Rubix Trading Pvt.Ltd vs The Income-Tax Officer-3(3)(1) … on 20 December, 2018
Mr. Madhur Agarwal I/b Mr. Atul Jasani for the petitioner Mr. Sham Walve for respondent nos. 1 to 3 CORAM : AKIL KURESHI & M.S. SANKLECHA, J.J.
DATED : 20 th DECEMBER, 2018.
1. By consent of the learned Counsel for the parties, the petition is taken up for hearing and final disposal.
2. The petitioner has challenged a notice of reopening of assessment dated 29.03.2018. Brief facts are as under :-
3. The petitioner is a company registered under the Companies Act and is engaged in the business of development of real estate projects. For the Assessment Year 2013-14, the petitioner had filed its return of income on 30.11.2013 declaring loss of Rs.3,87,662/-. The return was taken in scrutiny by the Assessing Officer. The Assessing Officer passed 1 of 13 Uday S. Jagtap 3130-18-Wp-24==.doc an order of assessment under Section 143(3) of the Income Tax Act, 1961 (“the Act” for short) on 19.01.2016 accepting the petitioner’s declared income.
4. In order to reopen such assessment, the Assessing Officer issued the impugned notice which, as can be seen was done within a period of 4 years from the end of the relevant assessment year. In order to issue the notice, the Assessing Officer had recorded following reasons :-
“In this case, the original return of income declaring total loss of Rs.387,662/- and claiming a refund of Rs.1,10,83,662/- was filed on 30.11.2013. The assessee filed a revised return of income declaring loss of Rs.387 662/- and refund at Rs.Nil on 31.3.2015. Scrutiny assessment was completed u/s 143(3) of the IT Act on 19.1.2016 accepting the returned income.
2. The assessee company is engaged in the construction and development of infotech parks, cyber parks, business parks and other similar works.
3. It is observed from the details of interest paid and received in Exhit-7 of letter dt.23.11.2015 that during the year under consideration, the assessee has incurred interest expenses to the tune of Rs.47,11,82,441/- on loans taken and has earned interest income of Rs.11,08,36,618/- on loans given. It has also been mentioned by the assessee that the company has netted off interest received of Rs.11.08 crores against interest paid of Rs.47.12 crores and the remaining amount has been transferred to the WIP account. This is not correct. Interest income earned by the assessee on loan advanced is in the nature of income from other sources and the same should have been offered for taxation accordingly. In this respect, it is pertinent to mention decision of Hon. Mumbai ITAT in the case of M/s Whistling Woods International Ltd. v/s ITO (2010) 48 DTR 371, wherein it has been held that interest earned by the assessee by investing its surplus funds in deposits with banks and other companies at the time when it was constructing the building of the institute for conducting its main business activity is taxable as income from other sources.
4. Further the Hon.

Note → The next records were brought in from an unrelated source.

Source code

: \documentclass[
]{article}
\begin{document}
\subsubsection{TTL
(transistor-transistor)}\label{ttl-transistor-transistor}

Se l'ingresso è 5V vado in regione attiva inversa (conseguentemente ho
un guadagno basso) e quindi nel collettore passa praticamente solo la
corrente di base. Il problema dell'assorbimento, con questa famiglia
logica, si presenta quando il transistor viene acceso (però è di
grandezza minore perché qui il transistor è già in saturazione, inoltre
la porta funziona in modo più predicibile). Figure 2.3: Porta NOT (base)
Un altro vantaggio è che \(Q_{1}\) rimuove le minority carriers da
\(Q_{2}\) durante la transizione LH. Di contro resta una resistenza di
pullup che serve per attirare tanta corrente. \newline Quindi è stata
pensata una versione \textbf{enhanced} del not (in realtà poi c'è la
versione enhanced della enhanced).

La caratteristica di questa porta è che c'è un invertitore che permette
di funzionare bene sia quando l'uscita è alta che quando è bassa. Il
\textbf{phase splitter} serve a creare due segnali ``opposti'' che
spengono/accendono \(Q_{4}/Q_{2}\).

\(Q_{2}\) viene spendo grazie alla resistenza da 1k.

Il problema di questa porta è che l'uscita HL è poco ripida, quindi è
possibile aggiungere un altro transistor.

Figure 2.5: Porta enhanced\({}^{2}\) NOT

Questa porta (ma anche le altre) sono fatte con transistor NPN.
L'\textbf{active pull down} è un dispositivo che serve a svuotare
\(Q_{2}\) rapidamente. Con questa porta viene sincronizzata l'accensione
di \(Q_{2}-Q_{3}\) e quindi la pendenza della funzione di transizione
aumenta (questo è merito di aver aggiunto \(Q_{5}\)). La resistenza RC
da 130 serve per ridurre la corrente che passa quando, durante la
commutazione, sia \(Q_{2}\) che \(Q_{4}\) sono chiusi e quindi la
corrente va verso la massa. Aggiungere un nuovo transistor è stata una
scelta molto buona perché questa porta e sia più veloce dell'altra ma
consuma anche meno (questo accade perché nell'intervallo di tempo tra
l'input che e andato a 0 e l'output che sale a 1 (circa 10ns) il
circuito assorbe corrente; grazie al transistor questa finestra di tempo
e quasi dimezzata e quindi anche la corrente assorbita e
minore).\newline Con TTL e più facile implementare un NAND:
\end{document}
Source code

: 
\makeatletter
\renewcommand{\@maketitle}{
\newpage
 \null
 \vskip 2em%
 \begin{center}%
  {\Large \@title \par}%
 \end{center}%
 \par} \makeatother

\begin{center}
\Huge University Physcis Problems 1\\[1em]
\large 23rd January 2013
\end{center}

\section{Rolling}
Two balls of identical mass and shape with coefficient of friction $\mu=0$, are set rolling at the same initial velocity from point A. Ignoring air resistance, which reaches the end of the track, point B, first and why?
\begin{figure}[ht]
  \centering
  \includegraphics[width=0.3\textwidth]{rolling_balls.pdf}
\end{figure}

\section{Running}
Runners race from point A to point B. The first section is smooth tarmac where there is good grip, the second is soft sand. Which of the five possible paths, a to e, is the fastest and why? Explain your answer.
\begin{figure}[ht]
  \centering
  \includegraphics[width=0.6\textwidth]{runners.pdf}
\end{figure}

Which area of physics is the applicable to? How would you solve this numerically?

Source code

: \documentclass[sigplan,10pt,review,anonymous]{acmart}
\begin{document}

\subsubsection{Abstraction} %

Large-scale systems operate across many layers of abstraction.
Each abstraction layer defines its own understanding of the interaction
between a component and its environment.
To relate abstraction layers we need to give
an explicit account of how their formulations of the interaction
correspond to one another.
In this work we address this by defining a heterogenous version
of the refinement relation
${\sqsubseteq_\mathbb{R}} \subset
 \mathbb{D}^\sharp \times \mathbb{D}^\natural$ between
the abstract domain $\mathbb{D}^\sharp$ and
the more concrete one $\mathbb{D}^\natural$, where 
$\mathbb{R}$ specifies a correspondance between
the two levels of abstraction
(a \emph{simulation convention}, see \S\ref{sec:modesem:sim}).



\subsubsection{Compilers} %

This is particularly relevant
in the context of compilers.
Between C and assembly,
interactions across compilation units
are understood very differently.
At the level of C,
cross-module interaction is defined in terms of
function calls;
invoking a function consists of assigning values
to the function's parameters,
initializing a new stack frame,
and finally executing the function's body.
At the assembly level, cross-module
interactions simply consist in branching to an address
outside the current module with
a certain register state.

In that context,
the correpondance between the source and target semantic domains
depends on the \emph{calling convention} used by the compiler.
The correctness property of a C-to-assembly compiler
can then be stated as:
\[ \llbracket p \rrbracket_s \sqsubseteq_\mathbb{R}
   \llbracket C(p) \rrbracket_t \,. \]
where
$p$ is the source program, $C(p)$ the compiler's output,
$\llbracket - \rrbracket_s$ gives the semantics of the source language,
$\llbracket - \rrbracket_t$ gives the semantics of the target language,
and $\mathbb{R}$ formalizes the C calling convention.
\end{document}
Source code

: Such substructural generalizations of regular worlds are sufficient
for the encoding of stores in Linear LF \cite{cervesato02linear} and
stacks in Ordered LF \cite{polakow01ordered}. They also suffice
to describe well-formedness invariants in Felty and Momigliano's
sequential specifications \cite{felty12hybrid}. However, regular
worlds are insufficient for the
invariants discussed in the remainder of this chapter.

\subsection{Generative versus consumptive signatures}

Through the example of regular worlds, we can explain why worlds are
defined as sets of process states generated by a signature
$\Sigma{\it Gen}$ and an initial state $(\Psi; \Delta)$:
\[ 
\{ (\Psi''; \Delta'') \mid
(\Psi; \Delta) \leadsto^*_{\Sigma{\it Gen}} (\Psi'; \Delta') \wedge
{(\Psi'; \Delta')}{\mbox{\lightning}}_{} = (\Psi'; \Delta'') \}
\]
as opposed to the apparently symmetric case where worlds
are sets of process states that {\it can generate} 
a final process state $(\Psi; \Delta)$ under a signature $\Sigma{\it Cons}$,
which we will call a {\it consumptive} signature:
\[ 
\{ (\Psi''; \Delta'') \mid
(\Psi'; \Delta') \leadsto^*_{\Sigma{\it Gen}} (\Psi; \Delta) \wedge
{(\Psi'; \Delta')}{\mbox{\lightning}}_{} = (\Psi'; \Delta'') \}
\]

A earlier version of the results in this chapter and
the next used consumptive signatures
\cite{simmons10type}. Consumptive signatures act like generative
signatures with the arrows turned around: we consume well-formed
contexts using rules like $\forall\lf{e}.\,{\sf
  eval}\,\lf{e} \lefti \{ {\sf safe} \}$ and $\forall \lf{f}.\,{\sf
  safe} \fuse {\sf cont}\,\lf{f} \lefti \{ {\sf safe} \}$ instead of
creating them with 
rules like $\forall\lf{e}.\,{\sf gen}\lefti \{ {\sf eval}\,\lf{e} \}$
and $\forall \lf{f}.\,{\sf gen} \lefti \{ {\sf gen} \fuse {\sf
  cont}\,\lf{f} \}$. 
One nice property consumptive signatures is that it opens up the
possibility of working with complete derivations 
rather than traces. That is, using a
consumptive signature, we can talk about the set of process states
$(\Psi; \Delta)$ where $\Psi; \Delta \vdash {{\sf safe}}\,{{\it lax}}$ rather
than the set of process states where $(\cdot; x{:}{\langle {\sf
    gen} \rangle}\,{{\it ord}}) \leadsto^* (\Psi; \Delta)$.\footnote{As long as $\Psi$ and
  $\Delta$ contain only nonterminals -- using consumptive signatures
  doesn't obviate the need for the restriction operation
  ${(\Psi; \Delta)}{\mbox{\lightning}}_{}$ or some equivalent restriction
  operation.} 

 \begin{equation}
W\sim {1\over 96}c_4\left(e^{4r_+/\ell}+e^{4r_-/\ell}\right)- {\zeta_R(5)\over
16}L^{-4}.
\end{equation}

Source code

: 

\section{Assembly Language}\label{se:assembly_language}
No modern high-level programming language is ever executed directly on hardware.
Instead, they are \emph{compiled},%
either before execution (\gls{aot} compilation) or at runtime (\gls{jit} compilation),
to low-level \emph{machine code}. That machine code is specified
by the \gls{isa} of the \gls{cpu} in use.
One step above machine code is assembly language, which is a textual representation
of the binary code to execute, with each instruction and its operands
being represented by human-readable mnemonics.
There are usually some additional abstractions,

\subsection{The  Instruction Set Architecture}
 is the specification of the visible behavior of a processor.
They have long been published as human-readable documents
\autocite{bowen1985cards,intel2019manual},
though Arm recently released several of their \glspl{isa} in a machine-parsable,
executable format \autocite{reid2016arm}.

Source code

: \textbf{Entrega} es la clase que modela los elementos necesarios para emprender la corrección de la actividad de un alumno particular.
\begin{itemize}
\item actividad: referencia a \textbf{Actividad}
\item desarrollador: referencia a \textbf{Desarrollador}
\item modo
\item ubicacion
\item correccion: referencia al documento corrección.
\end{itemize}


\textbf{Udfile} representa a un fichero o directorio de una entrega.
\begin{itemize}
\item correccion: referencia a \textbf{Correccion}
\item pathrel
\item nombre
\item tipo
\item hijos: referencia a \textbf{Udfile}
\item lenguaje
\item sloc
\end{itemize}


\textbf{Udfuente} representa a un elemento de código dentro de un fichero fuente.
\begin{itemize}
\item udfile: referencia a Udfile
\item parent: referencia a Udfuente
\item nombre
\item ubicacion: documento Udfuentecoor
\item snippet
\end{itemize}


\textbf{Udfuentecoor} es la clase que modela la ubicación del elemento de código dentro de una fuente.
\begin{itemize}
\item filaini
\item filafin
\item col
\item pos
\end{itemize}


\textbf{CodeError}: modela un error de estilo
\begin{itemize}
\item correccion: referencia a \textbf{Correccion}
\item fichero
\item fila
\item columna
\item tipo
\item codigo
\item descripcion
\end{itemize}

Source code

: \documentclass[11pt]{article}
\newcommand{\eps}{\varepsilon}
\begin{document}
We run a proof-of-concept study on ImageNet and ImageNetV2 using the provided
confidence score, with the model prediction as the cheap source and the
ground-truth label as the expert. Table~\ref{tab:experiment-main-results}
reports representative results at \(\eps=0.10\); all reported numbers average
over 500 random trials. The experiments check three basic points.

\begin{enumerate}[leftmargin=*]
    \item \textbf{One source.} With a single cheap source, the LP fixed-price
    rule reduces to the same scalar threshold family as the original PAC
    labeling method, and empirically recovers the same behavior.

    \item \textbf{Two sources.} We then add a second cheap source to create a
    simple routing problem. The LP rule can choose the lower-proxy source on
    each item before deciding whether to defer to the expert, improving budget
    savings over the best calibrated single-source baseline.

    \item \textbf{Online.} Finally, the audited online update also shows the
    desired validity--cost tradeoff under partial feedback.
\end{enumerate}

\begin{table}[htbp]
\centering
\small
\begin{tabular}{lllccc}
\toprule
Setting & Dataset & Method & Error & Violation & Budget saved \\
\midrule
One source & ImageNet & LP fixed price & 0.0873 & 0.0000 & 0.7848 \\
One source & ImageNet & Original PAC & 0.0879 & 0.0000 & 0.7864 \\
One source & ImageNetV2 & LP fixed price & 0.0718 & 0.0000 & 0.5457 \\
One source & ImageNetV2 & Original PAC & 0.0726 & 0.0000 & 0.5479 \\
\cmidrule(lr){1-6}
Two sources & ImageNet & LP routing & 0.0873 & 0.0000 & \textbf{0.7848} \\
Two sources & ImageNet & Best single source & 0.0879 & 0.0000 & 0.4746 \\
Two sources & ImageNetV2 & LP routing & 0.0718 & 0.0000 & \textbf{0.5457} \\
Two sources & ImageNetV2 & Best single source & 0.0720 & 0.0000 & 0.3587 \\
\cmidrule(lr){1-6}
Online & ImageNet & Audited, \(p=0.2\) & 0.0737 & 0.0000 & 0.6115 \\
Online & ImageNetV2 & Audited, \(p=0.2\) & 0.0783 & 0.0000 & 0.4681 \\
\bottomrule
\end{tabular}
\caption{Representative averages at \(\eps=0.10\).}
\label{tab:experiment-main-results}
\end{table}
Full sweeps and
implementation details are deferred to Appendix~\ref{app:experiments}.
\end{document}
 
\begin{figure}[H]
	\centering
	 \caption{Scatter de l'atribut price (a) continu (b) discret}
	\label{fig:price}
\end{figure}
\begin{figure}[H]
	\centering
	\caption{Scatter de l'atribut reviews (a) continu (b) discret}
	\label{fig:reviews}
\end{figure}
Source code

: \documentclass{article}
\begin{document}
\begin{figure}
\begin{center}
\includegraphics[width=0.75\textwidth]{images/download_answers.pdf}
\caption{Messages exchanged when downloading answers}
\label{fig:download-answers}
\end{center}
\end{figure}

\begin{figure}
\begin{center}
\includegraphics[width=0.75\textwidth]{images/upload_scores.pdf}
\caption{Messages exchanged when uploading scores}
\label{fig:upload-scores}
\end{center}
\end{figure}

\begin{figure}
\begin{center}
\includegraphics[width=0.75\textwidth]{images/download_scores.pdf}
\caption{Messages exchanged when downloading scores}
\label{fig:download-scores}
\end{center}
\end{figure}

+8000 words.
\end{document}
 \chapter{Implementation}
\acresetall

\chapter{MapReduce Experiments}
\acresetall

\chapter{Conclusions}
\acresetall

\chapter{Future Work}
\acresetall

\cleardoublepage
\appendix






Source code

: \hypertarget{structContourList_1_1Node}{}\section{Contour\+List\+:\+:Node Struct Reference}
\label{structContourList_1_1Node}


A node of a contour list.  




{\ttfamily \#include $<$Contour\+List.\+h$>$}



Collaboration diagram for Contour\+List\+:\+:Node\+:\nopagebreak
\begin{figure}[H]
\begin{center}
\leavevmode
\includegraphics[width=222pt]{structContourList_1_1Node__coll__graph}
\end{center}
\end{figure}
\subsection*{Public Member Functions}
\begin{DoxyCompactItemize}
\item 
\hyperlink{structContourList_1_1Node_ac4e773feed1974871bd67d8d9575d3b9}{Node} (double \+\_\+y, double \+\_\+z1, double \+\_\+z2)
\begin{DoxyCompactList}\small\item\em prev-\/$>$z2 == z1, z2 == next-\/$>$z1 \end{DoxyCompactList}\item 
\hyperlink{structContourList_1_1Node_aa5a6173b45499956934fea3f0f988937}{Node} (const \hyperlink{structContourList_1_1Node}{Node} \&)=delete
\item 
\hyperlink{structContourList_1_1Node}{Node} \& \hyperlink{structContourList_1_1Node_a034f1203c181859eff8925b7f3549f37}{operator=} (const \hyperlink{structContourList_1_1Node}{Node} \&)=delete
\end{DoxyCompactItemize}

Supreme Court in the case of CIT V/s Autokast Ltd. (2001) 248 ITR 110 (SC) has held that interest earned from money borrowed for purchase of plant and machinery and kept in short term deposits is assessable to tax as income from other sources.
In this case, all the fund utilized or giving loans/advances was sourced from interest bearing debentures and loan taken.
5. It is also pertinent to mention here that decision of Hon. Rajasthan High Court in the case of CIT VIs Rajasthan Land Development Corporation 211 ITR 597, wherein the following principle have been set out for deciding the tax treatment for the interest earned.
(i) Interest on fixed deposits and other deposits before the commencement of the business is income from other sources.
(ii) Income from interest on deposits of surplus money during the construction period is also to be considered/treated as income from other sources.
(iii) Interest income in respect of surplus money, not required for business and deposited in bank or person as idle money, for safe keeping, would be assessable as income from other sources. If the income from interest is from a fund which has been brought as surplus capital, it would be assessable as income from other sources.
iv) In respect of investment of surplus funds there is divergence of opinion between different High Courts and this Court in the case of Murali Investments Co. held that if the surplus funds are invested instead of keeping them idle, the income by way of interest this should be treated as income from other sources.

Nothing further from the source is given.